# Final Project - Movie Recommender
# DSC478 
# Eric Vistnes, Xiaojing Shen, Robert Kaszubski

Our goal is to explore ways in which we can recommend movies to users.
We have used different methods including Clustering, Classification, and SVD to do so.

Our dataset consisted of 17770 different movies rated by 480,189 with a grand total of 8,532,958,530 ratings. This proved difficult to process due to numerous issues with memory usage.
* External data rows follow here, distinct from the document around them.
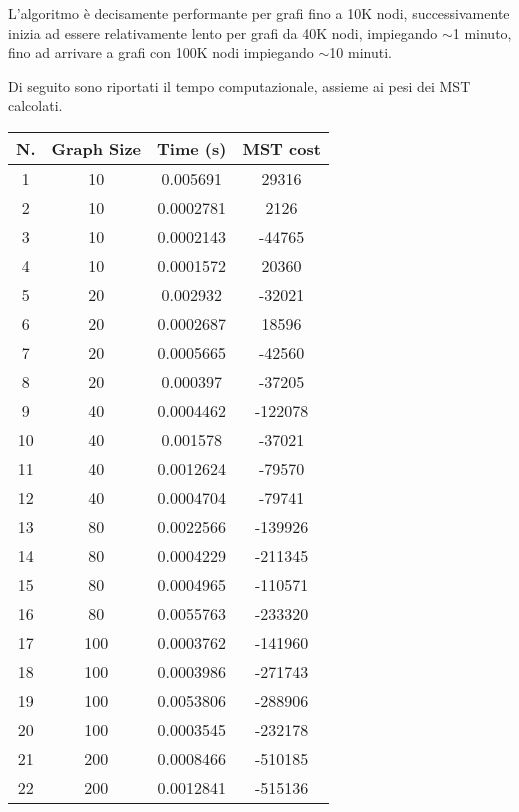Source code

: L'algoritmo è decisamente performante per grafi fino a 10K nodi, successivamente inizia ad essere relativamente lento per grafi da 40K nodi, impiegando $\sim$1 minuto, fino ad arrivare a grafi con 100K nodi impiegando $\sim$10 minuti.\acapo

Di seguito sono riportati il tempo computazionale, assieme ai pesi dei MST calcolati.
\begin{table}[H]
	\centering
	\begin{tabular}{|c|c|c|c|}
		\hline
		\textbf{N.} & \textbf{Graph Size} & \textbf{Time (s)} & \textbf{MST cost}\\ 
		\hline
		1 & 10 & 0.005691 & 29316\\
		\hline
		2 & 10 & 0.0002781 & 2126\\
		\hline
		3 & 10 & 0.0002143 & -44765\\
		\hline
		4 & 10 & 0.0001572 & 20360\\
		\hline\hline
		5 & 20 & 0.002932 & -32021\\
		\hline
		6 & 20 & 0.0002687 & 18596\\
		\hline
		7 & 20 & 0.0005665 & -42560\\
		\hline
		8 & 20 & 0.000397 & -37205\\
		\hline\hline
		9 & 40 & 0.0004462 & -122078\\
		\hline
		10 & 40 & 0.001578 & -37021\\
		\hline
		11 & 40 & 0.0012624 & -79570\\
		\hline
		12 & 40 & 0.0004704 & -79741\\
		\hline\hline
		13 & 80 & 0.0022566 & -139926\\
		\hline
		14 & 80 & 0.0004229 & -211345\\
		\hline
		15 & 80 & 0.0004965 & -110571\\
		\hline
		16 & 80 & 0.0055763 & -233320\\
		\hline\hline
		17 & 100 & 0.0003762 & -141960\\
		\hline
		18 & 100 & 0.0003986 & -271743\\
		\hline
		19 & 100 & 0.0053806 & -288906\\
		\hline
		20 & 100 & 0.0003545 & -232178\\
		\hline\hline
		21 & 200 & 0.0008466 & -510185\\
		\hline
		22 & 200 & 0.0012841 & -515136\\

\end{tabular}
\end{table}
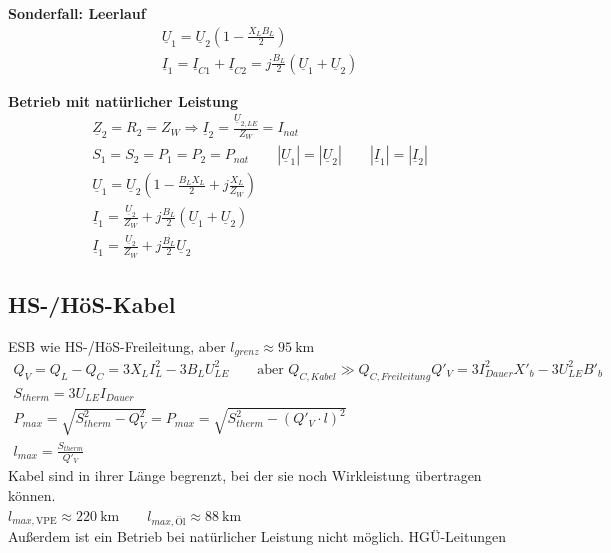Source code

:     \textbf{Sonderfall: Leerlauf}
    \begin{gather*}
        \underline{U}_1 = \underline{U}_2 \left( 1 - \frac{X_L B_L}{2} \right) \\
        \underline{I}_1 = \underline{I}_{C1} + \underline{I}_{C2} = j \frac{B_L}{2} (\underline{U}_1 + \underline{U}_2) 
    \end{gather*}

    \textbf{Betrieb mit natürlicher Leistung}
    \begin{gather*}
        \underline{Z}_2 = R_2 = Z_W \Rightarrow \underline{I}_2 = \frac{\underline{U}_{2,LE}}{Z_W} = I_{nat} \\
        S_1 = S_2 = P_1 = P_2 = P_{nat} \qquad |\underline{U}_1| = |\underline{U}_2| \qquad |\underline{I}_1| = |\underline{I}_2| \\
        \underline{U}_1 = \underline{U}_2 \left(1 - \frac{B_L X_L}{2} + j \frac{X_L}{Z_W}\right) \\
        \underline{I}_1 = \frac{\underline{U}_2}{Z_W} + j \frac{B_L}{2} \left(\underline{U}_1 + \underline{U}_2\right) \\
        \underline{I}_1 = \frac{\underline{U}_2}{Z_W} + j \frac{B_L}{2} \underline{U}_2
    \end{gather*}

\subsection{HS-/HöS-Kabel}
    ESB wie HS-/HöS-Freileitung, aber \(l_{grenz} \approx \SI{95}{\kilo\meter}\)
    \begin{gather*}
        Q_V = Q_L - Q_C = 3 X_L I_L^2 - 3 B_L U_{LE}^2 \qquad \text{aber } Q_{C,Kabel} \gg Q_{C,Freileitung}
        Q'_V = 3 I_{Dauer}^2 X'_b - 3 U_{LE}^2 B'_b \\
        S_{therm} = 3 U_{LE} I_{Dauer} \\
        P_{max} = \sqrt{S_{therm}^2 - Q_V^2} = P_{max} = \sqrt{S_{therm}^2 - (Q'_V \cdot l)^2} \\
        l_{max} = \frac{S_{therm}}{Q'_V}
    \end{gather*}
    Kabel sind in ihrer Länge begrenzt, bei der sie noch Wirkleistung übertragen können. \\
    \(l_{max,\text{VPE}} \approx \SI{220}{\kilo\meter} \qquad l_{max,\text{Öl}} \approx \SI{88}{\kilo\meter}\) \\
    Außerdem ist ein Betrieb bei natürlicher Leistung nicht möglich. \textrightarrow HGÜ-Leitungen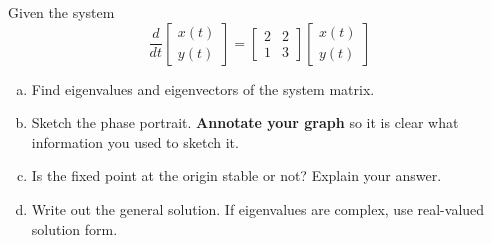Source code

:       \newpage
      \begin{question}
      Given the system
        \[
          \frac{d}{dt}
          \begin{bmatrix}
            x(t) \\ y(t)
          \end{bmatrix} =
          \begin{bmatrix}
            2 & 2 \\ 1 & 3
          \end{bmatrix}
          \begin{bmatrix}
            x(t) \\ y(t)
          \end{bmatrix}
        \]
        \begin{enumerate}[(a)]
        \item Find eigenvalues and eigenvectors of the system matrix. 
      \solspace{3.5in}
      \item Sketch the phase portrait. \textbf{Annotate your graph} so it is clear what information you used to sketch it.
        \begin{center}
      \end{center}
        \item Is the fixed point at the origin stable or not? Explain your answer.
          \solspace{0.5in}
        \item Write out the general solution. If eigenvalues are complex, use real-valued solution form.
          \solspace{0.5in}

      \end{enumerate}
      \end{question}


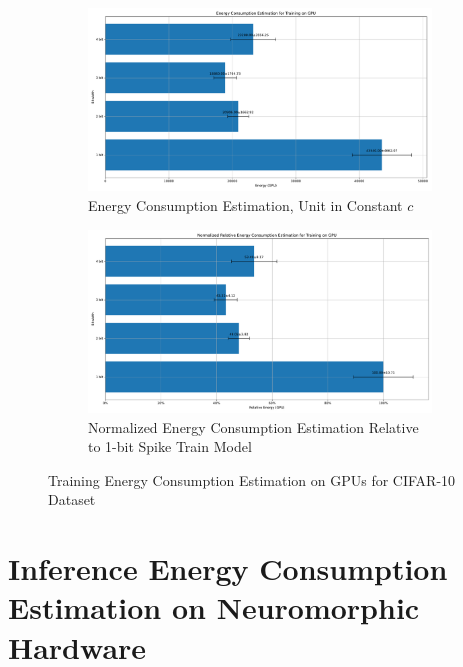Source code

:         \begin{figure}[H]
            \centering
            \begin{subfigure}[H]{0.48\textwidth}
                \includegraphics[width=\textwidth]{../standard/CIFAR10/plots/cifar10_train_energy_gpu.pdf}
                \caption{Energy Consumption Estimation, Unit in Constant $c$}
            \end{subfigure}
            \hfill
            \begin{subfigure}[H]{0.48\textwidth}
                \includegraphics[width=\textwidth]{../standard/CIFAR10/plots/cifar10_train_relative_energy_gpu.pdf}
                \caption{Normalized Energy Consumption Estimation Relative to 1-bit Spike Train Model}
            \end{subfigure}
            \caption{Training Energy Consumption Estimation on GPUs for CIFAR-10 Dataset}
        \end{figure}

\section{Inference Energy Consumption Estimation on Neuromorphic Hardware}
\label{appendix:energy_neuromorphic}

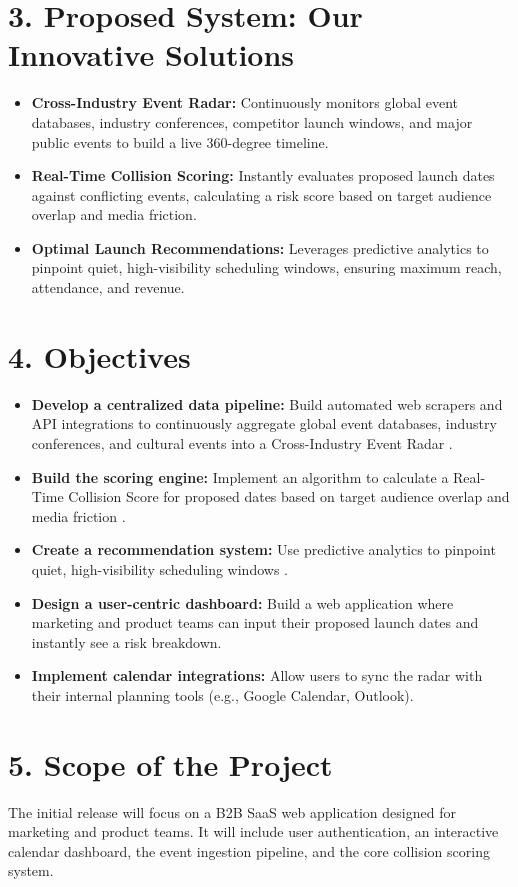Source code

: \documentclass[12pt]{article}
\begin{document}
\section*{3. Proposed System: Our Innovative Solutions}
\begin{itemize}[leftmargin=*]
    \item \textbf{Cross-Industry Event Radar:} Continuously monitors global event databases, industry conferences, competitor launch windows, and major public events to build a live 360-degree timeline.
    \item \textbf{Real-Time Collision Scoring:} Instantly evaluates proposed launch dates against conflicting events, calculating a risk score based on target audience overlap and media friction.
    \item \textbf{Optimal Launch Recommendations:} Leverages predictive analytics to pinpoint quiet, high-visibility scheduling windows, ensuring maximum reach, attendance, and revenue.
\end{itemize}

\section*{4. Objectives}
\begin{itemize}[leftmargin=*]
    \item \textbf{Develop a centralized data pipeline:} Build automated web scrapers and API integrations to continuously aggregate global event databases, industry conferences, and cultural events into a Cross-Industry Event Radar .
    \item \textbf{Build the scoring engine:} Implement an algorithm to calculate a Real-Time Collision Score for proposed dates based on target audience overlap and media friction .
    \item \textbf{Create a recommendation system:} Use predictive analytics to pinpoint quiet, high-visibility scheduling windows .
    \item \textbf{Design a user-centric dashboard:} Build a web application where marketing and product teams can input their proposed launch dates and instantly see a risk breakdown.
    \item \textbf{Implement calendar integrations:} Allow users to sync the radar with their internal planning tools (e.g., Google Calendar, Outlook).
\end{itemize}

\section*{5. Scope of the Project}
The initial release will focus on a B2B SaaS web application designed for marketing and product teams. It will include user authentication, an interactive calendar dashboard, the event ingestion pipeline, and the core collision scoring system.
\end{document}
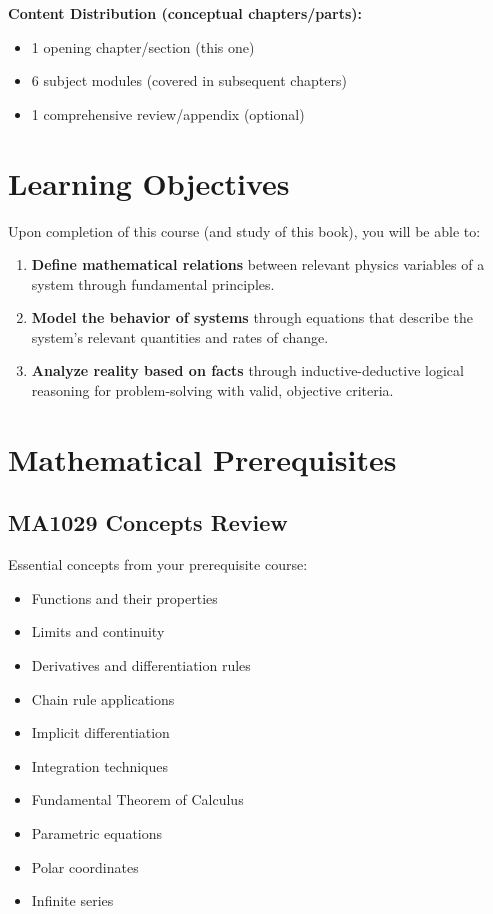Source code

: \documentclass[12pt, letterpaper]{book}
\begin{document}
\textbf{Content Distribution (conceptual chapters/parts):}
\begin{itemize}
    \item 1 opening chapter/section (this one)
    \item 6 subject modules (covered in subsequent chapters)
    \item 1 comprehensive review/appendix (optional)
\end{itemize}

\section{Learning Objectives}
\label{sec:learning_objectives}
Upon completion of this course (and study of this book), you will be able to:

\begin{enumerate}
    \item \textbf{Define mathematical relations} between relevant physics variables of a system through fundamental principles.
    \item \textbf{Model the behavior of systems} through equations that describe the system's relevant quantities and rates of change.
    \item \textbf{Analyze reality based on facts} through inductive-deductive logical reasoning for problem-solving with valid, objective criteria.
\end{enumerate}

\section{Mathematical Prerequisites}
\label{sec:math_prereqs}

\subsection{MA1029 Concepts Review}
\label{ssec:ma1029_review}
Essential concepts from your prerequisite course:

\begin{multicols}{2}
\begin{itemize}
    \item Functions and their properties
    \item Limits and continuity
    \item Derivatives and differentiation rules
    \item Chain rule applications
    \item Implicit differentiation
    \item Integration techniques
    \item Fundamental Theorem of Calculus
    \item Parametric equations
    \item Polar coordinates
    \item Infinite series
\end{itemize}
\end{multicols}
\end{document}

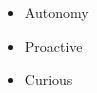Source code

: %
%
%

\twocolumnsection
{
\begin{skills}
\end{skills}}
{
\vspace{1em}
\begin{itemize}
	\item Autonomy
    \item Proactive
    \item Curious
\end{itemize}
}
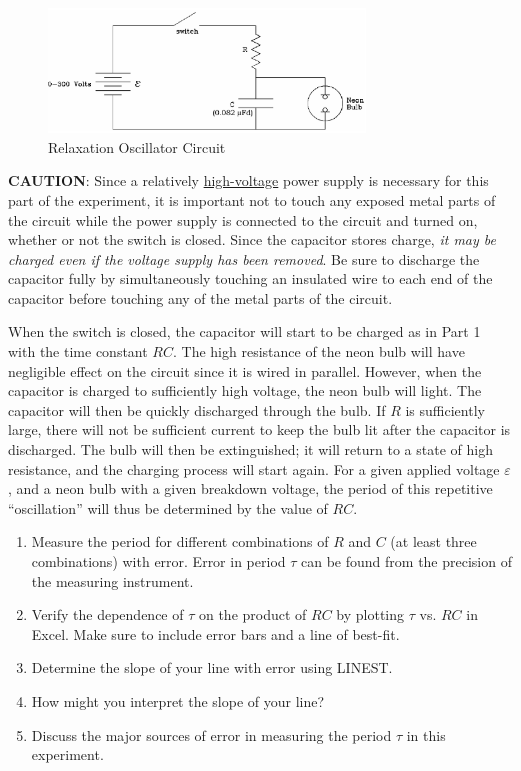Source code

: \begin{figure}[h]
   \begin{center}
       \includegraphics[width=0.75\textwidth]{./Exp3/pic/image8.png}
   \end{center}
   \caption{Relaxation Oscillator Circuit}
   \label{fig:relaxcirc}
\end{figure}

\textbf{CAUTION}: Since a relatively \underline{high-voltage} power supply is necessary for this part of the experiment, it is important not to touch any exposed metal parts of the circuit while the power supply is connected to the circuit and turned on, whether or not the switch is closed. Since the capacitor stores charge, \emph{it may be charged even if the voltage supply has been removed}. Be sure to discharge the capacitor fully by simultaneously touching an insulated wire to each end of the capacitor before touching any of the metal parts of the circuit.\myskip

When the switch is closed, the capacitor will start to be charged as in Part 1 with the time constant $RC$. The high resistance  of the neon bulb will have negligible effect on the circuit since it is wired in parallel. However, when the capacitor is charged to sufficiently high voltage, the neon bulb will light. The capacitor will then be quickly discharged through the bulb. If $R$ is sufficiently large, there will not be sufficient current to keep the bulb lit after the capacitor is discharged. The bulb will then be extinguished; it will return to a state of high resistance, and the charging process will start again. For a given applied voltage $\varepsilon$, and a neon bulb with a given breakdown voltage, the period of this repetitive ``oscillation'' will thus be determined by the value of $RC$.\myskip
\begin{enumerate}
  \item Measure the period for different combinations of $R$ and $C$ (at least three combinations) with error. Error in period $\tau$ can be found from the precision of the measuring instrument.
  \item Verify the dependence of $\tau$ on the product of $RC$ by plotting $\tau$ vs. $RC$ in Excel. Make sure to include error bars and a line of best-fit.
  \item Determine the slope of your line with error using LINEST.
  \item How might you interpret the slope of your line?
  \item Discuss the major sources of error in measuring the period $\tau$ in this experiment.
\end{enumerate}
We took several steps to make this dataset more manageable.


Please refer to the other attached Jupyter Notebooks for a breakdown on how we:

Combined the four txt files the dataset came in: Combine_Files.ipynb

Initially preprocessed and pivoted the entire dataset: CollaborativeFiltering.ipynd

Finally preprocesses and transformed the dataset to our final reduced version: Preprocessing and transformation.ipynd

### Begin Application:

We ask our user to rate movies they have seen from the most frequently rated in our dataset with the assumption that they have seen at least 5 of them.

In [1]:
import numpy as np
import pandas as pd

Read in our reduced and cleaned pickle file containing our dataset:

In [2]:
object = pd.read_pickle('cleanedMovie.pkl')
movies = pd.DataFrame(object)

Dataframe containing the most frequently rated films in order:

In [3]:
popular_movies = pd.DataFrame(movies["MovieID"].value_counts())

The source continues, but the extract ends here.